═════ Extracted entries ═════

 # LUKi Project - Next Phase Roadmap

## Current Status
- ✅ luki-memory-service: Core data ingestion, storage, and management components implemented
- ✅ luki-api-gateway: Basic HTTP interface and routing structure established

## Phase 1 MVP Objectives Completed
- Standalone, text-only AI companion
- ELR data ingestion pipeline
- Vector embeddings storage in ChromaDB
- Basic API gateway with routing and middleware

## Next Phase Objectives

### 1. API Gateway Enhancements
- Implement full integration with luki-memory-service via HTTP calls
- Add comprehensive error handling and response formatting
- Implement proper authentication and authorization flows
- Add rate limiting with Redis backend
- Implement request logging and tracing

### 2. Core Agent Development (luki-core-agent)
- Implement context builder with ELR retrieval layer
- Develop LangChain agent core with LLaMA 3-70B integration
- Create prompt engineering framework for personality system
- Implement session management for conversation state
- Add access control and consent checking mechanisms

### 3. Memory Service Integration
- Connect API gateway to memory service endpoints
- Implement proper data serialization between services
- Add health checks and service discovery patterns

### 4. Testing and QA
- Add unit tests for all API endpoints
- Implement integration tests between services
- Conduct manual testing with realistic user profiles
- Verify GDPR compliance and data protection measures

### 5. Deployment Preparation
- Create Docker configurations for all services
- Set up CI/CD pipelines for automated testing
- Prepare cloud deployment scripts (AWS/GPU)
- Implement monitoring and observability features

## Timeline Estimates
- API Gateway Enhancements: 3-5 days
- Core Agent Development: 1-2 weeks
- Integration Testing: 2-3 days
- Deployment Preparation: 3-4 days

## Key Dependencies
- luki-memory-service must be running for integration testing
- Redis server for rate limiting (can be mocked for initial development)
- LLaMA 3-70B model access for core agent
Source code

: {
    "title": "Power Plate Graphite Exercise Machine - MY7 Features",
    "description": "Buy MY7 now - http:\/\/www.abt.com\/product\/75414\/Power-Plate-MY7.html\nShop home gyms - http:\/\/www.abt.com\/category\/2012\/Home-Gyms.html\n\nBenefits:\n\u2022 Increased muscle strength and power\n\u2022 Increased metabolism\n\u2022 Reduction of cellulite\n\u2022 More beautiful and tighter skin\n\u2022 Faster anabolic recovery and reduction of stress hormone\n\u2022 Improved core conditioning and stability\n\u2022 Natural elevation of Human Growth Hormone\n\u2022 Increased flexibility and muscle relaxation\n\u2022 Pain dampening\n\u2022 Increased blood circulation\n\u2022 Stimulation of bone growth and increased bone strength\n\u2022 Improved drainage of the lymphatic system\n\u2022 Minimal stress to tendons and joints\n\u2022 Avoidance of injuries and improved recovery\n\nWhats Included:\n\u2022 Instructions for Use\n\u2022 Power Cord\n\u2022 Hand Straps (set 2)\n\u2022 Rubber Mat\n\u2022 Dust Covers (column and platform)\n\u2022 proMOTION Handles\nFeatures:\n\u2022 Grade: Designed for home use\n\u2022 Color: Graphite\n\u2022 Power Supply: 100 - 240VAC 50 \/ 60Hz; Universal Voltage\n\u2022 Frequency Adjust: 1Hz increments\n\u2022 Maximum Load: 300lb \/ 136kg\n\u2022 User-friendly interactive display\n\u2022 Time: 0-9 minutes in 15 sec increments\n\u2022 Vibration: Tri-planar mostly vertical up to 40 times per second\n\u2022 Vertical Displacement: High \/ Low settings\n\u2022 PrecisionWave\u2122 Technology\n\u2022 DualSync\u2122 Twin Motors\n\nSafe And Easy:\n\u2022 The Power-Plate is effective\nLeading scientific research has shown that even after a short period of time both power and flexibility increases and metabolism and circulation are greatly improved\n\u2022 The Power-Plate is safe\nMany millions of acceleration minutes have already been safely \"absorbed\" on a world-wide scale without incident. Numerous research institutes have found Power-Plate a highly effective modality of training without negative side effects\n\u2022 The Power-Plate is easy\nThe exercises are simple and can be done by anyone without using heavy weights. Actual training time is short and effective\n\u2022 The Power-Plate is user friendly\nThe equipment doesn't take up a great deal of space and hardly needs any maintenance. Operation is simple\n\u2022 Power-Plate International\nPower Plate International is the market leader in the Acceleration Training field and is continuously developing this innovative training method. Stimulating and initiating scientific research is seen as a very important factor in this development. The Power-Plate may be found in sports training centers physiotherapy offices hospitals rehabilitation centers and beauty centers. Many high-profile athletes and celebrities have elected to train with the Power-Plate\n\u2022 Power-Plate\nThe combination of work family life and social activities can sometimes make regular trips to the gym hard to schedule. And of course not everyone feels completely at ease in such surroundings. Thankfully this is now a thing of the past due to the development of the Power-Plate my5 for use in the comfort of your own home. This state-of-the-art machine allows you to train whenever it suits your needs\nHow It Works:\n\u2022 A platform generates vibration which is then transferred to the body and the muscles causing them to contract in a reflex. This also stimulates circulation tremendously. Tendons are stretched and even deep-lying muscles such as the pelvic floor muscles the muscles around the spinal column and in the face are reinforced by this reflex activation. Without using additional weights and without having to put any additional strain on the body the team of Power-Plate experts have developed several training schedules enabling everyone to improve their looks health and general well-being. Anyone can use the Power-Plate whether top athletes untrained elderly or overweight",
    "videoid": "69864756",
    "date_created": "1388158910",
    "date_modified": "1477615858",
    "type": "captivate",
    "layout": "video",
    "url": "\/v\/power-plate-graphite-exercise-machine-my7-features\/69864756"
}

═════

Task brief ▸ Look back at the entries above and repeat, unchanged, every line from the line holding "- Implement full" through the line holding "- Connect API".

Task output ▸
- Implement full integration with luki-memory-service via HTTP calls
- Add comprehensive error handling and response formatting
- Implement proper authentication and authorization flows
- Add rate limiting with Redis backend
- Implement request logging and tracing

### 2. Core Agent Development (luki-core-agent)
- Implement context builder with ELR retrieval layer
- Develop LangChain agent core with LLaMA 3-70B integration
- Create prompt engineering framework for personality system
- Implement session management for conversation state
- Add access control and consent checking mechanisms

### 3. Memory Service Integration
- Connect API gateway to memory service endpoints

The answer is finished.